Levando uma vida dupla, de faxineiro num hospital (graças à intervenção do sogro) e de artista/estudante inquieto, sempre acompanhado de Ellie (com dificuldades para engravidar, devido aos danos de um aborto provocado pelo pai, no início do relacionamento), Kurt enfrenta a árdua condição do artista: trazer para dentro de si as dores do mundo - suas e dos outros - e de um tempo histórico, para, implodindo-se (sem enlouquecer, ou enlouquecendo-se só o necessário à tarefa), proporcionar aos outros a possibilidade de entrever dimensões da vida que só a arte pode revelar.

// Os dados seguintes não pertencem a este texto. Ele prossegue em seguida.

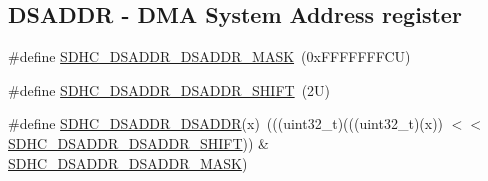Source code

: \subsection*{D\+S\+A\+D\+DR -\/ D\+MA System Address register}
\begin{DoxyCompactItemize}
\item 
\#define \mbox{\hyperlink{group___s_d_h_c___register___masks_ga0879039aa6d312f63642daf292ea07e1}{S\+D\+H\+C\+\_\+\+D\+S\+A\+D\+D\+R\+\_\+\+D\+S\+A\+D\+D\+R\+\_\+\+M\+A\+SK}}~(0x\+F\+F\+F\+F\+F\+F\+F\+C\+U)
\item 
\#define \mbox{\hyperlink{group___s_d_h_c___register___masks_gaab7280ffe17d17dc4e36a58270c97edb}{S\+D\+H\+C\+\_\+\+D\+S\+A\+D\+D\+R\+\_\+\+D\+S\+A\+D\+D\+R\+\_\+\+S\+H\+I\+FT}}~(2\+U)
\item 
\#define \mbox{\hyperlink{group___s_d_h_c___register___masks_gaef12dcdcf7b6872221585294357d8bc4}{S\+D\+H\+C\+\_\+\+D\+S\+A\+D\+D\+R\+\_\+\+D\+S\+A\+D\+DR}}(x)~(((uint32\+\_\+t)(((uint32\+\_\+t)(x)) $<$$<$ \mbox{\hyperlink{group___s_d_h_c___register___masks_gaab7280ffe17d17dc4e36a58270c97edb}{S\+D\+H\+C\+\_\+\+D\+S\+A\+D\+D\+R\+\_\+\+D\+S\+A\+D\+D\+R\+\_\+\+S\+H\+I\+FT}})) \& \mbox{\hyperlink{group___s_d_h_c___register___masks_ga0879039aa6d312f63642daf292ea07e1}{S\+D\+H\+C\+\_\+\+D\+S\+A\+D\+D\+R\+\_\+\+D\+S\+A\+D\+D\+R\+\_\+\+M\+A\+SK}})
\end{DoxyCompactItemize}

Nunca deixe de lembrar é uma oportunidade oferecida pelo cinema para se pensar nas fronteiras nebulosas que demarcam a vida, o pensamento, a sensibilidade, os relacionamentos. Fronteira geopolítica, como pano de fundo histórico da consagração de um artista: as duas Alemanhas e o famoso muro delimitando mundos. Fronteira ideológica: o realismo socialista (igualitarismo) em confronto com o “eu, eu, eu” (individualismo) na alma de um pintor em construção. Fronteiras entre escolas artísticas: vanguardas em confronto e entre a arte aceita e a repudiada (“degenerada”). Fronteira entre a vida vivida pelo homem comum, com seus encantos e desencantos e seus limites e possibilidades, e a vida daquele que virá a ser um indivíduo extraordinário, digno de ser chamado de artista. Fronteira entre o amor à arte e o amor ao outro e a si mesmo, nem sempre compatíveis. Fronteira entre a arte como prática existencial (que alimenta a alma) e a arte como atividade profissional (que sustenta o estômago). Fronteiras entre amores consentidos e amores proibidos. Fronteiras, sempre fronteiras, cuja ultrapassagem nunca se faz sem pagar um preço. Fronteiras, além das quais o que se vislumbra é o desconhecido, cuja busca, em si, é recompensa aos que têm coragem – coragem de viver além do que costuma ser consentido ou mesquinhamente concebido. Coragem: a espada com que se rasga o denso véu que esconde o eu de mim mesmo (a respeito, atenção à cena em que o mestre da escola de Dusseldorforf - o homem que nunca tira o chapéu – visita o ateliê de Kurt e deplora suas obras).


P.S.: Ouvi dizer que Kurt foi inspirado na vida de Gerhard Richter.